Interval training is a way to pack more punch into your workouts. Among the benefits is strengthening your heart, which means you’ll need to get it pumping fast enough in order for interval training to provide the results you are after.
One way to ensure you are hitting the correct intensity is to monitor your heart rate. In this article, we are going to discuss the proper target zone based upon your age and your current health condition.
What Is Interval Training?
Interval training refers to any manner of exercise during which you add short bursts of intense activity during longer periods of more moderate exercise.
This can be as simple as jogging for a few minutes at a time during a long walk. This will cause you to burn more calories than you would by just doing the moderate exercise over the same period of time.
This type of high intensity interval allows you exercise longer than you could if you continuously worked at full intensity. You’ll also be able to build muscles with less soreness than you would get from prolonged, high-intensity exercise.
Maximum Heart Rate
Your heart rate should increase during exercise, but there is a ceiling on how high it should go, known as your maximum heart rate.

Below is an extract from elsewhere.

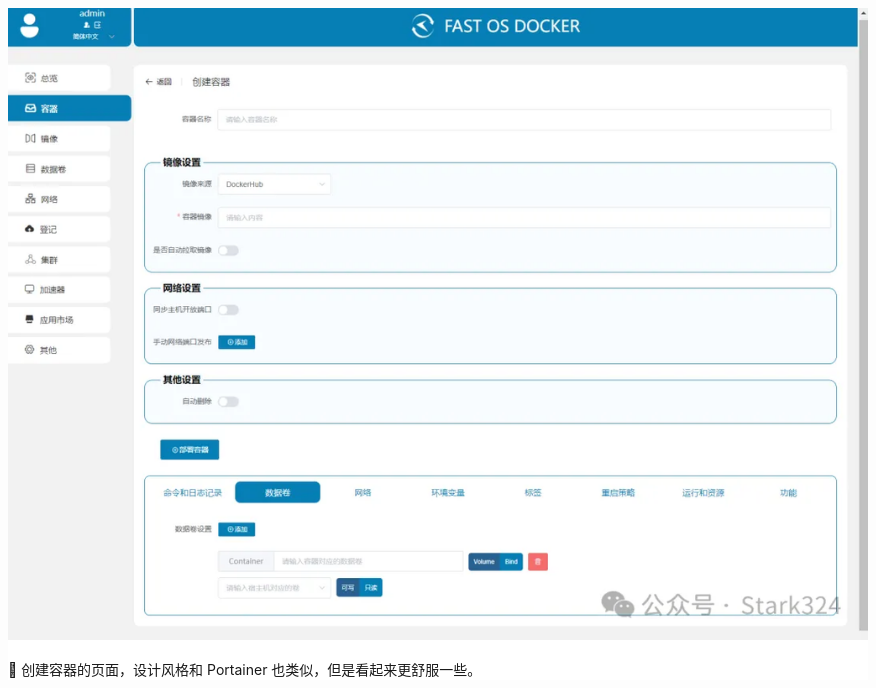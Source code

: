 ![图片](./NAS自托管应用服务APP端.assets/640-1715343362235-384.webp)

🔺 创建容器的页面，设计风格和 Portainer 也类似，但是看起来更舒服一些。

Of course, this maximum rate drops as you get older.
You can estimate your maximum heart rate by subtracting your age from 220. A 35-year-old, for example, has an estimated maximum heart rate of 185. In other words, the average 35-year old would not want to exceed 185 beats per minute.
A number of factors can affect your maximum safe heart rate, including your overall health and any medications you are taking, so you’ll need to see a doctor if you want to determine your exact maximum heart rate.
Finding Your Training Zone
During the high-intensity bursts in interval training, you want to push your heart rate as high as you can safely take it. A good rule of thumb is about 85 percent of your maximum heart rate.
If you are 35-year-old, for example, you would want to get your heart rate up to around 157 beats a minute. Pushing your heart rate higher than that puts you at greater risk for injury without providing any real additional benefits.
While some machines in the gym will measure your heart rate while you exercise, it can be a good idea to purchase a heart rate monitor. This will help to ensure you are reaching your target levels.
One way to gauge the intensity of the burst phase is how you feel. During this time, you should be out of breath and not be able to carry a conversation. If you can still talk normally, your burst is not intense enough.
A Word Of Caution
Working out near your maximum heart rate can be dangerous if you have certain health conditions. If you have heart disease, high blood pressure, arthritis or are over 60, you want to check with your doctor before engaging in any type of interval training program.
If you’re just starting an exercise program, you may not be ready for high-intensity interval training. You should be able to sustain activity at about 65 percent to 75 percent of your maximum heart rate for at least 30 minutes before increasing the intensity.